▸ Task description: From the first line of the records through the line containing "的两个神经网络的可视化结果（", retype every line exactly and nothing else.

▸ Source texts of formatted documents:
————————
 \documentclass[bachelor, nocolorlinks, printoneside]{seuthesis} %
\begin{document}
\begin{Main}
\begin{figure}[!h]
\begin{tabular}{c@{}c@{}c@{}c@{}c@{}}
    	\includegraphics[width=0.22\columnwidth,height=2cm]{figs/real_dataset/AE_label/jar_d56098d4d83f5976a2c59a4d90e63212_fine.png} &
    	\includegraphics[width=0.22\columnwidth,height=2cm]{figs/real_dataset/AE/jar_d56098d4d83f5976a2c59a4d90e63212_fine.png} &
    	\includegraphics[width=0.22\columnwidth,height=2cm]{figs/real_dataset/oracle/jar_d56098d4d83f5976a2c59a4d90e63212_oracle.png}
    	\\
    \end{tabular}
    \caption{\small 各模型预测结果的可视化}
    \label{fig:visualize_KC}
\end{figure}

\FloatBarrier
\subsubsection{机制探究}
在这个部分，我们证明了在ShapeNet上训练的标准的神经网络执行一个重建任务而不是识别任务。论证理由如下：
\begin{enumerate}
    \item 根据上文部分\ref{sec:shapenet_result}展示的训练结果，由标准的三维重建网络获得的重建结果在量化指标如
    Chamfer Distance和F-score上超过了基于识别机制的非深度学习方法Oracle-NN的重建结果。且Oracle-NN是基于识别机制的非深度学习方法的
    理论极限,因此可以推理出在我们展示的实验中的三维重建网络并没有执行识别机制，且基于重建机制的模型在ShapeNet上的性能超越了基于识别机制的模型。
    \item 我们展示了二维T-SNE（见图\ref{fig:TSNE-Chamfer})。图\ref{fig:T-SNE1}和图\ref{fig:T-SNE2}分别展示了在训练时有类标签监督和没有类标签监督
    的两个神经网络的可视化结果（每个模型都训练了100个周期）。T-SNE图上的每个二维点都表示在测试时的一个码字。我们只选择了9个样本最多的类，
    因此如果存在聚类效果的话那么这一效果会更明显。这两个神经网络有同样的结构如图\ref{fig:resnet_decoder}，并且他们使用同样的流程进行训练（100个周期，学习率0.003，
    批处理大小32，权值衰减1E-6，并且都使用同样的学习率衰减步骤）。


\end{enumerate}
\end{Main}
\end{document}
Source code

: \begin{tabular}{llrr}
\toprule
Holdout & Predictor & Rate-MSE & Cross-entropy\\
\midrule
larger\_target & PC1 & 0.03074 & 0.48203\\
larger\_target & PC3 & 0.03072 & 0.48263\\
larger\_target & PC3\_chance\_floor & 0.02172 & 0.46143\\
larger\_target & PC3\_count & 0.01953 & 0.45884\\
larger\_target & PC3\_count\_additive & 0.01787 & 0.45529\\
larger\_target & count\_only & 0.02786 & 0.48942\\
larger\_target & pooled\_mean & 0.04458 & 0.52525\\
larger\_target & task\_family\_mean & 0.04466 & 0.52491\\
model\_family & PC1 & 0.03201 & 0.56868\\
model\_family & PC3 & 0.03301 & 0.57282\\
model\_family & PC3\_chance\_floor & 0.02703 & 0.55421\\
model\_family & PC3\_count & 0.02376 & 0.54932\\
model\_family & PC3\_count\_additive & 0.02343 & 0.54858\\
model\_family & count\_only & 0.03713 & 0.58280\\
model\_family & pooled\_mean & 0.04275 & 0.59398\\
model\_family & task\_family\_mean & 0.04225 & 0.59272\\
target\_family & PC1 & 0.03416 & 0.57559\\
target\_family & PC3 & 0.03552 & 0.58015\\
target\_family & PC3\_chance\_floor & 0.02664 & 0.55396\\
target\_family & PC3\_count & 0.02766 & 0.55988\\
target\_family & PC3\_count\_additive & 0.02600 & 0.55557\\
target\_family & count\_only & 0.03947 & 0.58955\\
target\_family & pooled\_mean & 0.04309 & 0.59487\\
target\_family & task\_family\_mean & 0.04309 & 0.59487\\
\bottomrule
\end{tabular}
————————
▸ Exercise solution:
 \documentclass[bachelor, nocolorlinks, printoneside]{seuthesis} %
\begin{document}
\begin{Main}
\begin{figure}[!h]
\begin{tabular}{c@{}c@{}c@{}c@{}c@{}}
    	\includegraphics[width=0.22\columnwidth,height=2cm]{figs/real_dataset/AE_label/jar_d56098d4d83f5976a2c59a4d90e63212_fine.png} &
    	\includegraphics[width=0.22\columnwidth,height=2cm]{figs/real_dataset/AE/jar_d56098d4d83f5976a2c59a4d90e63212_fine.png} &
    	\includegraphics[width=0.22\columnwidth,height=2cm]{figs/real_dataset/oracle/jar_d56098d4d83f5976a2c59a4d90e63212_oracle.png}
    	\\
    \end{tabular}
    \caption{\small 各模型预测结果的可视化}
    \label{fig:visualize_KC}
\end{figure}

\FloatBarrier
\subsubsection{机制探究}
在这个部分，我们证明了在ShapeNet上训练的标准的神经网络执行一个重建任务而不是识别任务。论证理由如下：
\begin{enumerate}
    \item 根据上文部分\ref{sec:shapenet_result}展示的训练结果，由标准的三维重建网络获得的重建结果在量化指标如
    Chamfer Distance和F-score上超过了基于识别机制的非深度学习方法Oracle-NN的重建结果。且Oracle-NN是基于识别机制的非深度学习方法的
    理论极限,因此可以推理出在我们展示的实验中的三维重建网络并没有执行识别机制，且基于重建机制的模型在ShapeNet上的性能超越了基于识别机制的模型。
    \item 我们展示了二维T-SNE（见图\ref{fig:TSNE-Chamfer})。图\ref{fig:T-SNE1}和图\ref{fig:T-SNE2}分别展示了在训练时有类标签监督和没有类标签监督
    的两个神经网络的可视化结果（每个模型都训练了100个周期）。T-SNE图上的每个二维点都表示在测试时的一个码字。我们只选择了9个样本最多的类，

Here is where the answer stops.